__Assigned task__. Apart from the pictures, every entry must be retyped exactly.

__Data provided__.
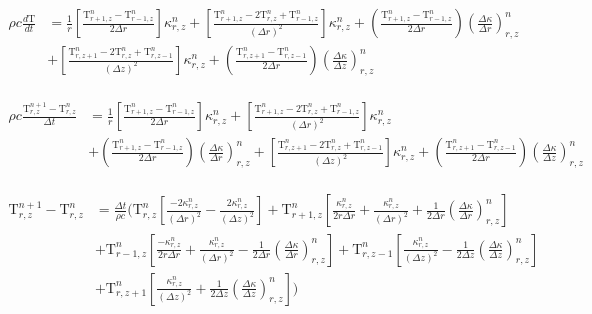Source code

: \documentclass[12pt]{article}
\begin{document}
		\begin{equation}
		\begin{aligned}
		\rho c \frac{d\mathrm{T}}{dt} &= \frac{1}{r} \left [\frac{\mathrm{T}^{n}_{r + 1, z} - \mathrm{T}^{n}_{r - 1, z}}{2\Delta r}  \right ]\kappa^{n}_{r, z} + \left [\frac{\mathrm{T}^{n}_{r + 1, z}  - 2 \mathrm{T}^{n}_{r, z} +  \mathrm{T}^{n}_{r - 1, z}}{(\Delta r)^2} \right ]  \kappa^{n}_{r, z} + (\frac{\mathrm{T}^{n}_{r + 1, z} - \mathrm{T}^{n}_{r - 1, z}}{2\Delta r}) (\frac{\Delta \kappa}{\Delta r})^n_{r, z} \\
		&+ \left [\frac{\mathrm{T}^{n}_{r, z + 1}  - 2 \mathrm{T}^{n}_{r, z} +  \mathrm{T}^{n}_{r, z -1}}{(\Delta z)^2} \right ]\kappa^n_{r, z} + (\frac{\mathrm{T}^{n}_{r, z + 1} - \mathrm{T}^{n}_{r, z - 1}}{2\Delta r})(\frac{\Delta \kappa}{\Delta z})^n_{r, z} \\
		\end{aligned}
		\end{equation}
		
		\begin{equation}
		\begin{aligned}
		\rho c \frac{\mathrm{T}^{n+1}_{r, z} - \mathrm{T}^{n}_{r, z}}{\Delta t} &= \frac{1}{r} \left [\frac{\mathrm{T}^{n}_{r + 1, z} - \mathrm{T}^{n}_{r - 1, z}}{2\Delta r}  \right ]\kappa^{n}_{r, z} + \left [\frac{\mathrm{T}^{n}_{r + 1, z}  - 2 \mathrm{T}^{n}_{r, z} +  \mathrm{T}^{n}_{r - 1, z}}{(\Delta r)^2} \right ]  \kappa^{n}_{r, z}  \\
		&+ (\frac{\mathrm{T}^{n}_{r + 1, z} - \mathrm{T}^{n}_{r - 1, z}}{2\Delta r}) (\frac{\Delta \kappa}{\Delta r})^n_{r, z}  + \left [\frac{\mathrm{T}^{n}_{r, z + 1}  - 2 \mathrm{T}^{n}_{r, z} +  \mathrm{T}^{n}_{r, z -1}}{(\Delta z)^2} \right ]\kappa^n_{r, z} + (\frac{\mathrm{T}^{n}_{r, z + 1} - \mathrm{T}^{n}_{r, z - 1}}{2\Delta r})(\frac{\Delta \kappa}{\Delta z})^n_{r, z} \\
		\end{aligned}
		\end{equation}
		
		\begin{equation}
		\begin{aligned}
		\mathrm{T}^{n+1}_{r, z} - \mathrm{T}^{n}_{r, z} &= \frac{\Delta t}{\rho c}(\mathrm{T}^{n}_{r, z} \left [\frac{-2\kappa^n_{r, z}}{(\Delta r)^2} -\frac{2\kappa^n_{r, z}}{(\Delta z)^2}  \right ] + \mathrm{T}^{n}_{r + 1, z} \left [\frac{\kappa^n_{r, z}}{2r\Delta r} + \frac{\kappa^n_{r, z}}{(\Delta r)^2} + \frac{1}{2\Delta r}(\frac{\Delta\kappa}{\Delta r})^n_{r, z} \right ] \\
		&+ \mathrm{T}^{n}_{r - 1, z} \left [\frac{-\kappa^n_{r, z}}{2r\Delta r} + \frac{\kappa^n_{r, z}}{(\Delta r)^2} - \frac{1}{2\Delta r}(\frac{\Delta\kappa}{\Delta r})^n_{r, z} \right ] + \mathrm{T}^{n}_{r, z - 1} \left [\frac{\kappa^n_{r, z}}{(\Delta z)^2} - \frac{1}{2\Delta z}(\frac{\Delta\kappa}{\Delta z})^n_{r, z}  \right ] \\
		&+ \mathrm{T}^{n}_{r, z + 1} \left [ \frac{\kappa^n_{r, z}}{(\Delta z)^2} + \frac{1}{2\Delta z}(\frac{\Delta\kappa}{\Delta z})^n_{r, z} \right ]) \\
		\end{aligned}
		\end{equation}
		
\end{document}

__Response to the exercise__.
Source code

: \documentclass[12pt]{article}
\begin{document}
		\begin{equation}
		\begin{aligned}
		\rho c \frac{d\mathrm{T}}{dt} &= \frac{1}{r} \left [\frac{\mathrm{T}^{n}_{r + 1, z} - \mathrm{T}^{n}_{r - 1, z}}{2\Delta r}  \right ]\kappa^{n}_{r, z} + \left [\frac{\mathrm{T}^{n}_{r + 1, z}  - 2 \mathrm{T}^{n}_{r, z} +  \mathrm{T}^{n}_{r - 1, z}}{(\Delta r)^2} \right ]  \kappa^{n}_{r, z} + (\frac{\mathrm{T}^{n}_{r + 1, z} - \mathrm{T}^{n}_{r - 1, z}}{2\Delta r}) (\frac{\Delta \kappa}{\Delta r})^n_{r, z} \\
		&+ \left [\frac{\mathrm{T}^{n}_{r, z + 1}  - 2 \mathrm{T}^{n}_{r, z} +  \mathrm{T}^{n}_{r, z -1}}{(\Delta z)^2} \right ]\kappa^n_{r, z} + (\frac{\mathrm{T}^{n}_{r, z + 1} - \mathrm{T}^{n}_{r, z - 1}}{2\Delta r})(\frac{\Delta \kappa}{\Delta z})^n_{r, z} \\
		\end{aligned}
		\end{equation}
		
		\begin{equation}
		\begin{aligned}
		\rho c \frac{\mathrm{T}^{n+1}_{r, z} - \mathrm{T}^{n}_{r, z}}{\Delta t} &= \frac{1}{r} \left [\frac{\mathrm{T}^{n}_{r + 1, z} - \mathrm{T}^{n}_{r - 1, z}}{2\Delta r}  \right ]\kappa^{n}_{r, z} + \left [\frac{\mathrm{T}^{n}_{r + 1, z}  - 2 \mathrm{T}^{n}_{r, z} +  \mathrm{T}^{n}_{r - 1, z}}{(\Delta r)^2} \right ]  \kappa^{n}_{r, z}  \\
		&+ (\frac{\mathrm{T}^{n}_{r + 1, z} - \mathrm{T}^{n}_{r - 1, z}}{2\Delta r}) (\frac{\Delta \kappa}{\Delta r})^n_{r, z}  + \left [\frac{\mathrm{T}^{n}_{r, z + 1}  - 2 \mathrm{T}^{n}_{r, z} +  \mathrm{T}^{n}_{r, z -1}}{(\Delta z)^2} \right ]\kappa^n_{r, z} + (\frac{\mathrm{T}^{n}_{r, z + 1} - \mathrm{T}^{n}_{r, z - 1}}{2\Delta r})(\frac{\Delta \kappa}{\Delta z})^n_{r, z} \\
		\end{aligned}
		\end{equation}
		
		\begin{equation}
		\begin{aligned}
		\mathrm{T}^{n+1}_{r, z} - \mathrm{T}^{n}_{r, z} &= \frac{\Delta t}{\rho c}(\mathrm{T}^{n}_{r, z} \left [\frac{-2\kappa^n_{r, z}}{(\Delta r)^2} -\frac{2\kappa^n_{r, z}}{(\Delta z)^2}  \right ] + \mathrm{T}^{n}_{r + 1, z} \left [\frac{\kappa^n_{r, z}}{2r\Delta r} + \frac{\kappa^n_{r, z}}{(\Delta r)^2} + \frac{1}{2\Delta r}(\frac{\Delta\kappa}{\Delta r})^n_{r, z} \right ] \\
		&+ \mathrm{T}^{n}_{r - 1, z} \left [\frac{-\kappa^n_{r, z}}{2r\Delta r} + \frac{\kappa^n_{r, z}}{(\Delta r)^2} - \frac{1}{2\Delta r}(\frac{\Delta\kappa}{\Delta r})^n_{r, z} \right ] + \mathrm{T}^{n}_{r, z - 1} \left [\frac{\kappa^n_{r, z}}{(\Delta z)^2} - \frac{1}{2\Delta z}(\frac{\Delta\kappa}{\Delta z})^n_{r, z}  \right ] \\
		&+ \mathrm{T}^{n}_{r, z + 1} \left [ \frac{\kappa^n_{r, z}}{(\Delta z)^2} + \frac{1}{2\Delta z}(\frac{\Delta\kappa}{\Delta z})^n_{r, z} \right ]) \\
		\end{aligned}
		\end{equation}
		
\end{document}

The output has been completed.